These functions include filtering, filling missing data, calculating statistics, and normalizing or standardizing data.
Functions:
- apply_filter - Applies a specified filter to the data by setting all values to NaN which do not belong to the mask or dropping the entire sample.
- assign_mask - Assigns a mask to the dataset for later data division or filtering.
- drop_nan_values - Filters out samples from a dataset if they contain any
NaN
values, with an optional mask to determine sample validity. It handles both 1D and multi-dimensional samples. - fill_nan_values - Fills
NaN
values in the dataset using a specified method. - get_range - Computes the range (min and max) of the data.
- get_statistics - Computes the mean and standard deviation of a specified variable.
- normalize - Normalizes the data to the range [0,1].
- standardize - Standardizes the data to have a mean of 0 and variance of 1.
6. datasets#
The datasets module is a comprehensive suite designed to handle, process, and prepare data cubes for machine learning
applications. This module supports various data scales and integrates seamlessly with major deep learning frameworks like PyTorch and TensorFlow, ensuring that data stored in xarray
datasets is optimally formatted and ready for training deep learning models.
6.1. multiproc_sampler#
The MultiProcSampler
class is designed to process and sample large multidimensional training and testing datasets
efficiently using parallel processing, specifically tailored for machine learning model training in the ml4xcube
framework.
Classes:
- MultiProcSampler - Samples train and test data as
.zarr
datasets.
6.2. pytorch#
The datasets.pytorch
module integrates with PyTorch
to manage and process large datasets efficiently.
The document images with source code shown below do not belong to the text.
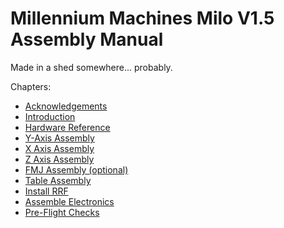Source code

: # Millennium Machines Milo V1.5 Assembly Manual
Made in a shed somewhere... probably.

Chapters:

- [Acknowledgements](chapters/10_acknowledgements.md)
- [Introduction](chapters/20_introduction.md)
- [Hardware Reference](chapters/30_hardware_reference.md)
- [Y-Axis Assembly](chapters/40_y_axis_assembly.md)
- [X Axis Assembly](chapters/50_x_axis_assembly.md)
- [Z Axis Assembly](chapters/60_z_axis_assembly.md)
- [FMJ Assembly (optional)](chapters/70_fmj_assembly.md)
- [Table Assembly](chapters/80_table_assembly.md)
- [Install RRF](milo/manual/chapters/90_install_rrf.md)
- [Assemble Electronics](milo/manual/chapters/100_assemble_electronics.md)
- [Pre-Flight Checks](milo/manual/chapters/110_pre_flight_checks.md)
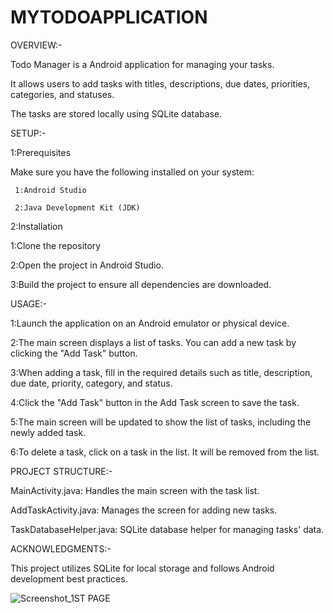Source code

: # MYTODOAPPLICATION
OVERVIEW:-

Todo Manager is a  Android application for managing your tasks. 

It allows users to add tasks with titles, descriptions, due dates, priorities, categories, and statuses.

The tasks are stored locally using SQLite database.

SETUP:-

1:Prerequisites

Make sure you have the following installed on your system:

     1:Android Studio
     
     2:Java Development Kit (JDK)

2:Installation

1:Clone the repository

2:Open the project in Android Studio.

3:Build the project to ensure all dependencies are downloaded.

USAGE:-

1:Launch the application on an Android emulator or physical device.

2:The main screen displays a list of tasks. You can add a new task by clicking the "Add Task" button.

3:When adding a task, fill in the required details such as title, description, due date, priority, category, and status.

4:Click the "Add Task" button in the Add Task screen to save the task.

5:The main screen will be updated to show the list of tasks, including the newly added task.

6:To delete a task, click on a task in the list. It will be removed from the list.

PROJECT STRUCTURE:-

MainActivity.java: Handles the main screen with the task list.

AddTaskActivity.java: Manages the screen for adding new tasks.

TaskDatabaseHelper.java: SQLite database helper for managing tasks' data.

ACKNOWLEDGMENTS:-

This project utilizes SQLite for local storage and follows Android development best practices.





![Screenshot_1ST PAGE](https://github.com/sivani-2805/MYTODOAPPLICATION/assets/82133514/de9f490c-99d0-4e33-892b-259f68b50c00)




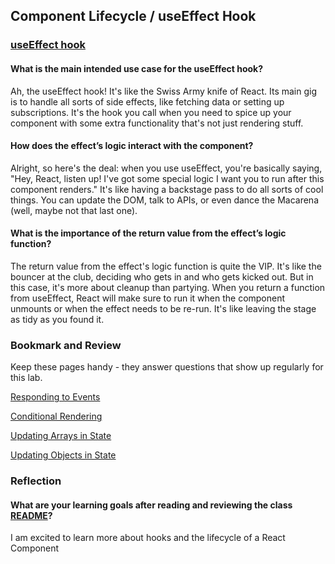 ## Component Lifecycle / useEffect Hook


### [useEffect hook](https://react.dev/reference/react/useEffect#reference)

#### What is the main intended use case for the useEffect hook?

Ah, the useEffect hook! It's like the Swiss Army knife of React. Its main gig is to handle all sorts of side effects, like fetching data or setting up subscriptions. It's the hook you call when you need to spice up your component with some extra functionality that's not just rendering stuff.

#### How does the effect’s logic interact with the component?

Alright, so here's the deal: when you use useEffect, you're basically saying, "Hey, React, listen up! I've got some special logic I want you to run after this component renders." It's like having a backstage pass to do all sorts of cool things. You can update the DOM, talk to APIs, or even dance the Macarena (well, maybe not that last one).

#### What is the importance of the return value from the effect’s logic function?

The return value from the effect's logic function is quite the VIP. It's like the bouncer at the club, deciding who gets in and who gets kicked out. But in this case, it's more about cleanup than partying. When you return a function from useEffect, React will make sure to run it when the component unmounts or when the effect needs to be re-run. It's like leaving the stage as tidy as you found it.


### Bookmark and Review

Keep these pages handy - they answer questions that show up regularly for this lab.

[Responding to Events](https://react.dev/learn/responding-to-events)

[Conditional Rendering](https://react.dev/learn/conditional-rendering)

[Updating Arrays in State](https://react.dev/learn/updating-arrays-in-state)

[Updating Objects in State](https://react.dev/learn/updating-objects-in-state)

### Reflection

#### What are your learning goals after reading and reviewing the class [README](https://codefellows.github.io/code-401-javascript-guide/curriculum/class-28/)?

I am excited to learn more about hooks and the lifecycle of a React Component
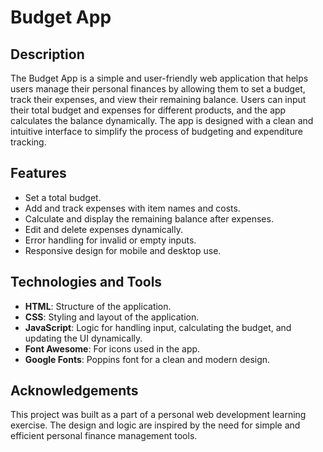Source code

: # Budget App

## Description
The Budget App is a simple and user-friendly web application that helps users manage their personal finances by allowing them to set a budget, track their expenses, and view their remaining balance. Users can input their total budget and expenses for different products, and the app calculates the balance dynamically. The app is designed with a clean and intuitive interface to simplify the process of budgeting and expenditure tracking.

## Features
- Set a total budget.
- Add and track expenses with item names and costs.
- Calculate and display the remaining balance after expenses.
- Edit and delete expenses dynamically.
- Error handling for invalid or empty inputs.
- Responsive design for mobile and desktop use.

## Technologies and Tools
- **HTML**: Structure of the application.
- **CSS**: Styling and layout of the application.
- **JavaScript**: Logic for handling input, calculating the budget, and updating the UI dynamically.
- **Font Awesome**: For icons used in the app.
- **Google Fonts**: Poppins font for a clean and modern design.

## Acknowledgements
This project was built as a part of a personal web development learning exercise. The design and logic are inspired by the need for simple and efficient personal finance management tools.

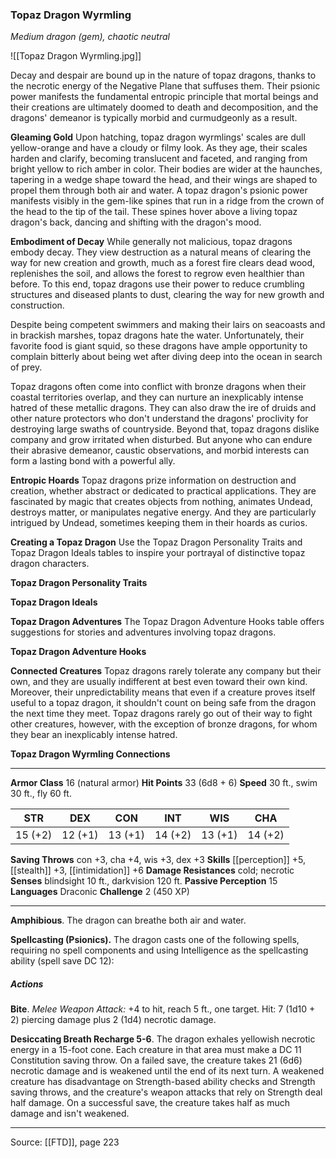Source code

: ### Topaz Dragon Wyrmling
_Medium dragon (gem), chaotic neutral_

![[Topaz Dragon Wyrmling.jpg]]

Decay and despair are bound up in the nature of topaz dragons, thanks to the necrotic energy of the Negative Plane that suffuses them. Their psionic power manifests the fundamental entropic principle that mortal beings and their creations are ultimately doomed to death and decomposition, and the dragons' demeanor is typically morbid and curmudgeonly as a result.


**Gleaming Gold** Upon hatching, topaz dragon wyrmlings' scales are dull yellow-orange and have a cloudy or filmy look. As they age, their scales harden and clarify, becoming translucent and faceted, and ranging from bright yellow to rich amber in color. Their bodies are wider at the haunches, tapering in a wedge shape toward the head, and their wings are shaped to propel them through both air and water. A topaz dragon's psionic power manifests visibly in the gem-like spines that run in a ridge from the crown of the head to the tip of the tail. These spines hover above a living topaz dragon's back, dancing and shifting with the dragon's mood.


**Embodiment of Decay** While generally not malicious, topaz dragons embody decay. They view destruction as a natural means of clearing the way for new creation and growth, much as a forest fire clears dead wood, replenishes the soil, and allows the forest to regrow even healthier than before. To this end, topaz dragons use their power to reduce crumbling structures and diseased plants to dust, clearing the way for new growth and construction.

Despite being competent swimmers and making their lairs on seacoasts and in brackish marshes, topaz dragons hate the water. Unfortunately, their favorite food is giant squid, so these dragons have ample opportunity to complain bitterly about being wet after diving deep into the ocean in search of prey.

Topaz dragons often come into conflict with bronze dragons when their coastal territories overlap, and they can nurture an inexplicably intense hatred of these metallic dragons. They can also draw the ire of druids and other nature protectors who don't understand the dragons' proclivity for destroying large swaths of countryside. Beyond that, topaz dragons dislike company and grow irritated when disturbed. But anyone who can endure their abrasive demeanor, caustic observations, and morbid interests can form a lasting bond with a powerful ally.


**Entropic Hoards** Topaz dragons prize information on destruction and creation, whether abstract or dedicated to practical applications. They are fascinated by magic that creates objects from nothing, animates Undead, destroys matter, or manipulates negative energy. And they are particularly intrigued by Undead, sometimes keeping them in their hoards as curios.


**Creating a Topaz Dragon** Use the Topaz Dragon Personality Traits and Topaz Dragon Ideals tables to inspire your portrayal of distinctive topaz dragon characters.

**Topaz Dragon Personality Traits** 


**Topaz Dragon Ideals** 



**Topaz Dragon Adventures** The Topaz Dragon Adventure Hooks table offers suggestions for stories and adventures involving topaz dragons.

**Topaz Dragon Adventure Hooks** 


**Connected Creatures** Topaz dragons rarely tolerate any company but their own, and they are usually indifferent at best even toward their own kind. Moreover, their unpredictability means that even if a creature proves itself useful to a topaz dragon, it shouldn't count on being safe from the dragon the next time they meet. Topaz dragons rarely go out of their way to fight other creatures, however, with the exception of bronze dragons, for whom they bear an inexplicably intense hatred.


**Topaz Dragon Wyrmling Connections** 






---

**Armor Class** 16 (natural armor)
**Hit Points** 33 (6d8 + 6)
**Speed** 30 ft., swim 30 ft., fly 60 ft.

| STR     | DEX     | CON     | INT     | WIS     | CHA     |
|---------|---------|---------|---------|---------|---------|
| 15 (+2) | 12 (+1) | 13 (+1) | 14 (+2) | 13 (+1) | 14 (+2) |

**Saving Throws** con +3, cha +4, wis +3, dex +3
**Skills** [[perception]] +5, [[stealth]] +3, [[intimidation]] +6
**Damage Resistances** cold; necrotic
**Senses** blindsight 10 ft., darkvision 120 ft.
**Passive Perception** 15
**Languages** Draconic
**Challenge** 2 (450 XP)

---

**Amphibious**. The dragon can breathe both air and water.

**Spellcasting (Psionics).** The dragon casts one of the following spells, requiring no spell components and using Intelligence as the spellcasting ability (spell save DC 12):

##### Actions
**Bite**. _Melee Weapon Attack:_ +4 to hit, reach 5 ft., one target. Hit: 7 (1d10 + 2) piercing damage plus 2 (1d4) necrotic damage.

**Desiccating Breath Recharge 5-6**. The dragon exhales yellowish necrotic energy in a 15-foot cone. Each creature in that area must make a DC 11 Constitution saving throw. On a failed save, the creature takes 21 (6d6) necrotic damage and is weakened until the end of its next turn. A weakened creature has disadvantage on Strength-based ability checks and Strength saving throws, and the creature's weapon attacks that rely on Strength deal half damage. On a successful save, the creature takes half as much damage and isn't weakened.


---

Source: [[FTD]], page 223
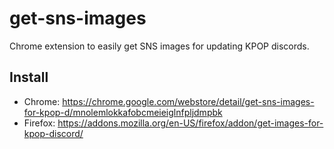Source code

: # get-sns-images
Chrome extension to easily get SNS images for updating KPOP discords.

## Install

* Chrome: https://chrome.google.com/webstore/detail/get-sns-images-for-kpop-d/mnolemlokkafobcmeieiglnfpljdmpbk
* Firefox: https://addons.mozilla.org/en-US/firefox/addon/get-images-for-kpop-discord/
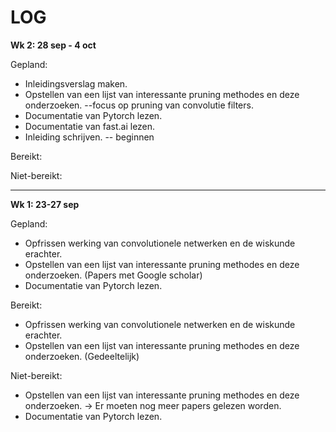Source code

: 

# LOG

**Wk 2: 28 sep - 4 oct**

Gepland:

- Inleidingsverslag maken.
- Opstellen van een lijst van interessante pruning methodes en deze onderzoeken. --focus op pruning van convolutie filters.
- Documentatie van Pytorch lezen.
- Documentatie van fast.ai lezen.
- Inleiding schrijven. -- beginnen

Bereikt:

Niet-bereikt:

---

**Wk 1: 23-27 sep**

Gepland:

- Opfrissen werking van convolutionele netwerken en de wiskunde erachter.
- Opstellen van een lijst van interessante pruning methodes en deze onderzoeken. (Papers met Google scholar)
- Documentatie van Pytorch lezen.

Bereikt:

- Opfrissen werking van convolutionele netwerken en de wiskunde erachter.
-  Opstellen van een lijst van interessante pruning methodes en deze onderzoeken. (Gedeeltelijk)

Niet-bereikt:

- Opstellen van een lijst van interessante pruning methodes en deze onderzoeken. -> Er moeten nog meer papers gelezen worden.
- Documentatie van Pytorch lezen.

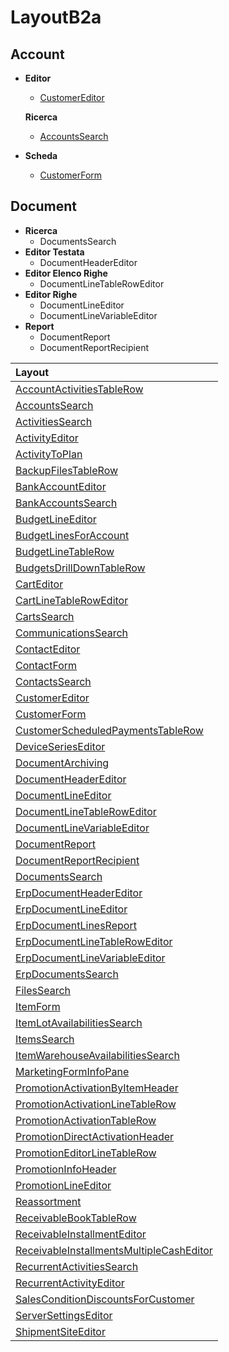 # LayoutB2a

## Account

* **Editor**

  * [CustomerEditor](customereditorcontext.md)

  **Ricerca**

  * [AccountsSearch](accountssearchcontext.md)

* **Scheda**
  * [CustomerForm](customerformcontext.md)

## Document

* **Ricerca**
  * DocumentsSearch
* **Editor Testata**
  * DocumentHeaderEditor
* **Editor Elenco Righe**
  * DocumentLineTableRowEditor
* **Editor Righe**
  * DocumentLineEditor
  * DocumentLineVariableEditor
* **Report**
  * DocumentReport 
  * DocumentReportRecipient







| Layout |
| :--- |
| [AccountActivitiesTableRow](accountactivitiestablerowcontext.md) |
| [AccountsSearch](accountssearchcontext.md) |
| [ActivitiesSearch](activitiessearchcontext.md) |
| [ActivityEditor](activityeditorcontext.md) |
| [ActivityToPlan](activitytoplancontext.md) |
| [BackupFilesTableRow](backupfilestablerowcontext.md) |
| [BankAccountEditor](bankaccounteditorcontext.md) |
| [BankAccountsSearch](bankaccountssearchcontext.md) |
| [BudgetLineEditor](budgetlineeditorcontext.md) |
| [BudgetLinesForAccount](budgetlinesforaccountcontext.md) |
| [BudgetLineTableRow](budgetlinetablerowcontext.md) |
| [BudgetsDrillDownTableRow](budgetsdrilldowntablerowcontext.md) |
| [CartEditor](carteditorcontext.md) |
| [CartLineTableRowEditor](cartlinetableroweditorcontext.md) |
| [CartsSearch](cartssearchcontext.md) |
| [CommunicationsSearch](communicationssearchcontext.md) |
| [ContactEditor](contacteditorcontext.md) |
| [ContactForm](contactformcontext.md) |
| [ContactsSearch](contactssearchcontext.md) |
| [CustomerEditor](customereditorcontext.md) |
| [CustomerForm](customerformcontext.md) |
| [CustomerScheduledPaymentsTableRow](customerscheduledpaymentstablerowcontext.md) |
| [DeviceSeriesEditor](deviceserieseditorcontext.md) |
| [DocumentArchiving](documentarchivingcontext.md) |
| [DocumentHeaderEditor](documentheadereditorcontext.md) |
| [DocumentLineEditor](documentlineeditorcontext.md) |
| [DocumentLineTableRowEditor](documentlinetableroweditorcontext.md) |
| [DocumentLineVariableEditor](documentlinevariableeditorcontext.md) |
| [DocumentReport](documentreportcontext.md) |
| [DocumentReportRecipient](documentreportrecipientcontext.md) |
| [DocumentsSearch](documentssearchcontext.md) |
| [ErpDocumentHeaderEditor](erpdocumentheadereditorcontext.md) |
| [ErpDocumentLineEditor](erpdocumentlineeditorcontext.md) |
| [ErpDocumentLinesReport](erpdocumentlinesreportcontext.md) |
| [ErpDocumentLineTableRowEditor](erpdocumentlinetableroweditorcontext.md) |
| [ErpDocumentLineVariableEditor](erpdocumentlinevariableeditorcontext.md) |
| [ErpDocumentsSearch](erpdocumentssearchcontext.md) |
| [FilesSearch](filessearchcontext.md) |
| [ItemForm](itemformcontext.md) |
| [ItemLotAvailabilitiesSearch](itemlotavailabilitiessearchcontext.md) |
| [ItemsSearch](itemssearchcontext.md) |
| [ItemWarehouseAvailabilitiesSearch](itemwarehouseavailabilitiessearchcontext.md) |
| [MarketingFormInfoPane](marketingforminfopanecontext.md) |
| [PromotionActivationByItemHeader](promotionactivationbyitemheadercontext.md) |
| [PromotionActivationLineTableRow](promotionactivationlinetablerowcontext.md) |
| [PromotionActivationTableRow](promotionactivationtablerowcontext.md) |
| [PromotionDirectActivationHeader](promotiondirectactivationheadercontext.md) |
| [PromotionEditorLineTableRow](promotioneditorlinetablerowcontext.md) |
| [PromotionInfoHeader](promotioninfoheadercontext.md) |
| [PromotionLineEditor](promotionlineeditorcontext.md) |
| [Reassortment](reassortmentcontext.md) |
| [ReceivableBookTableRow](receivablebooktablerowcontext.md) |
| [ReceivableInstallmentEditor](receivableinstallmenteditorcontext.md) |
| [ReceivableInstallmentsMultipleCashEditor](receivableinstallmentsmultiplecasheditorcontext.md) |
| [RecurrentActivitiesSearch](recurrentactivitiessearchcontext.md) |
| [RecurrentActivityEditor](recurrentactivityeditorcontext.md) |
| [SalesConditionDiscountsForCustomer](salesconditiondiscountsforcustomercontext.md) |
| [ServerSettingsEditor](serversettingseditorcontext.md) |
| [ShipmentSiteEditor](shipmentsiteeditorcontext.md) |


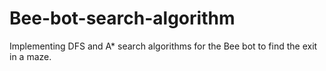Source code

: # Bee-bot-search-algorithm

Implementing DFS and A* search algorithms for the Bee bot to find the exit in a maze.


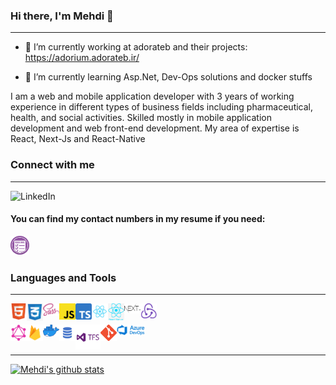 ### Hi there, I'm Mehdi 👋

---

 - 🔭 I’m currently working at adorateb and their projects: 
  https://adorium.adorateb.ir/
  
 - 🌱 I’m currently learning Asp.Net, Dev-Ops solutions and docker stuffs

I am a web and mobile application developer with 3 years of working
experience in different types of business fields including pharmaceutical, health, and
social activities. Skilled mostly in mobile application development and web front-end
development. My area of expertise is React, Next-Js and React-Native


### Connect with me

---

[<img align="left" alt="LinkedIn" width="80" src="https://github.com/mmttt89/mmttt89/blob/main/images/linkedin_logo.ico" />](https://www.linkedin.com/in/mehdi-taghdisi-167203173/)

<br/>

#### You can find my contact numbers in my resume if you need:
[<img align="left" alt="LinkedIn" width="30px" src="https://github.com/mmttt89/mmttt89/blob/main/images/resume_1.png" />](https://github.com/mmttt89/mmttt89/blob/main/Mehdi%20Resume.pdf)


<br />
<br />

### Languages and Tools

---

<img align="left" alt="HTML5" width="26px" src="https://github.com/mmttt89/mmttt89/blob/main/images/Html_logo.png" />
<img align="left" alt="CSS" width="26px" src="https://github.com/mmttt89/mmttt89/blob/main/images/css_logo.png" />
<img align="left" alt="Sass" width="26px" src="https://github.com/mmttt89/mmttt89/blob/main/images/sass_logo.png" />
<img align="left" alt="JS" width="26px" src="https://github.com/mmttt89/mmttt89/blob/main/images/javascript.svg.png" />
<img align="left" alt="TS" width="26px" src="https://github.com/mmttt89/mmttt89/blob/main/images/ts_logo.svg.png" />
<img align="left" alt="React" width="26px" src="https://github.com/mmttt89/mmttt89/blob/main/images/react_logo.png" />
<img align="left" alt="ReactNative" width="26px" src="https://github.com/mmttt89/mmttt89/blob/main/images/RN_logo.png" />
<img align="left" alt="NextJs" width="26px" src="https://github.com/mmttt89/mmttt89/blob/main/images/Nextjs_logogo.svg.png" />
<img align="left" alt="Redux" width="26px" src="https://github.com/mmttt89/mmttt89/blob/main/images/redux_logo.png" />

<br />
<br />


<img align="left" alt="Graphql" width="26px" src="https://github.com/mmttt89/mmttt89/blob/main/images/graphql_logo.png" />   
<img align="left" alt="Firebase" width="26px" src="https://github.com/mmttt89/mmttt89/blob/main/images/firebase_logo.png" />
<img align="left" alt="Docker" width="26px" src="https://github.com/mmttt89/mmttt89/blob/main/images/docker-logo.png" />
<img align="left" alt="SQL" width="26px" src="https://github.com/mmttt89/mmttt89/blob/main/images/SQL_logo.png" />
<img align="left" alt="TFS" width="40px" src="https://github.com/mmttt89/mmttt89/blob/main/images/tfs_logo.png" />
<img align="left" alt="Git" width="26px" src="https://github.com/mmttt89/mmttt89/blob/main/images/Git_logo.png" />
<img align="left" alt="Azure" width="45px" src="https://github.com/mmttt89/mmttt89/blob/main/images/Azure-DevOps.jpeg" />

<br />
<br />

---

[![Mehdi's github stats](https://github-readme-stats.vercel.app/api?username=mmttt89)](https://github.com/mmttt89/github-readme-stats)
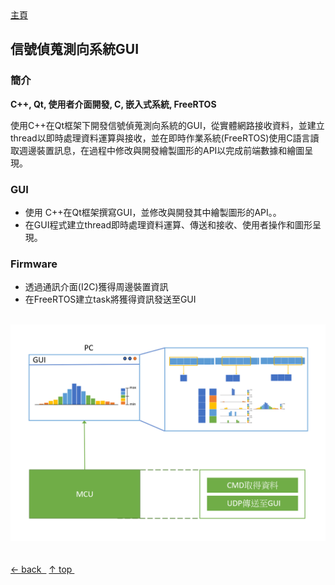 <nav class="pagination" role="navigation">
    <a class="previous pagination__newer btn btn-small btn-tertiary" href="../"> 主頁</a>
</nav>

## 信號偵蒐測向系統GUI
### 簡介

**C++, Qt, 使用者介面開發, C, 嵌入式系統, FreeRTOS**

使用C++在Qt框架下開發信號偵蒐測向系統的GUI，從實體網路接收資料，並建立thread以即時處理資料運算與接收，並在即時作業系統(FreeRTOS)使用C語言讀取週邊裝置訊息，在過程中修改與開發繪製圖形的API以完成前端數據和繪圖呈現。


### GUI
* 使用 C++在Qt框架撰寫GUI，並修改與開發其中繪製圖形的API。。
* 在GUI程式建立thread即時處理資料運算、傳送和接收、使用者操作和圖形呈現。
  
### Firmware
* 透過通訊介面(I2C)獲得周邊裝置資訊
* 在FreeRTOS建立task將獲得資訊發送至GUI

<br>
<img src="/work_experience/images/GUI.png"/>


<br>
<br>
<br>
<nav class="pagination" role="navigation">
    <a class="previous pagination__newer btn btn-small btn-tertiary" href="../"> &larr;&nbsp;back&nbsp;&nbsp;</a>
    <a class="previous pagination__newer btn btn-small btn-tertiary" href="#top"> &uarr;&nbsp;top&nbsp;</a>
</nav>

<br>
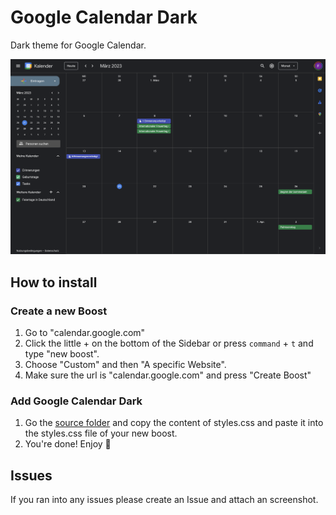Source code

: # Google Calendar Dark

Dark theme for Google Calendar.


![Google Calendar](google_calendar.png "Google Calendar")


## How to install

### Create a new Boost

1. Go to "calendar.google.com"
2. Click the little + on the bottom of the Sidebar or press `command` + `t` and type "new boost".
3. Choose "Custom" and then "A specific Website".
4. Make sure the url is "calendar.google.com" and press "Create Boost"

### Add Google Calendar Dark

1. Go the [source folder](/src) and copy the content of styles.css and paste it into the styles.css file of your new boost.
2. You're done! Enjoy 👋

## Issues
If you ran into any issues please create an Issue and attach an screenshot.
This module utilizes the power of PyTorch
's Dataset
and DataLoader
functionalities to prepare and iterate over
chunks of data cubes for deep learning applications, ensuring that data management is scalable and performance-optimized.
Classes:
- PTXrDataset - Corresponds to a subclass of PyTorch’s Dataset, designed specifically to handle large datasets based on a provided
xarray.Dataset
.
Functions:
- prep_dataloader - Sets up one or two
DataLoader
s from a PyTorchDataset
which was sampled from anxarray.Dataset
. If a test set is provided, twoDataLoader
s are returned; otherwise, one.
6.3. tensorflow#
The datasets.tensorflow module
is specifically designed to handle and iterate over large xarray
datasets and
efficiently prepare them for use with TensorFlow models. This module provides a seamless interface to transform
data stored in xarray
datasets into structured TensorFlow datasets that can be directly utilized in training
and inference pipelines. The core functionality is encapsulated in the TFXrDataset
class, which leverages
TensorFlow's capabilities to manage data flow dynamically, supporting scalable machine learning operations on large datasets.
Classes:
- TFXrDataset - TensorFlow specific implementation to handle and iterate over large
xarray
datasets.
6.4. xr_dataset#
The XrDataset
class within the datasets/xr-dataset
module is tailored to efficiently manage and process smaller
datasets directly within memory, leveraging in-memory operations to enhance both speed and performance.
Classes:
- XrDataset - Creates small datasets manageable in memory.
7. training#
The training module serves as a comprehensive suite for training machine learning models across various frameworks, designed to accommodate the unique demands of large-scale and high-dimensional datasets typically encountered in geospatial analysis and beyond. This module streamlines the training process, offering specialized support for PyTorch, TensorFlow, and scikit-learn, enabling users to leverage the strengths of these popular frameworks efficiently.
7.1. pytorch#
The training.pytorch
module provides tools for training PyTorch models. It includes functionalities such as
early stopping, model checkpointing, and performance logging, ensuring efficient training and optimization of models.
Classes:
- Trainer - Tailored for the training of PyTorch models.
7.2. pytorch_distributed#
The training.pytorch_distributed module is designed to facilitate efficient distributed training of PyTorch models across multiple GPUs or nodes. This module leverages PyTorch's DistributedDataParallel (DDP) functionality, providing tools to handle complex distributed training tasks with ease, including setup, execution, and synchronization across multiple processes.
Classes:
- Trainer - Crafted to perform distributed training for PyTorch models.
Functions:
- ddp_init - Initializes the distributed process group for GPU-based distributed training.
7.3. sklearn#
The training.sklearn
module is tailored to train scikit-learn models efficiently. It supports batch training for
handling large datasets and provides tools for evaluating model performance using various metrics, catering to both
supervised and unsupervised learning tasks.
Classes:
- Trainer - Designed for training scikit-learn models.
7.4. tensorflow#
The training.tensorflow
module is specifically designed for training TensorFlow models.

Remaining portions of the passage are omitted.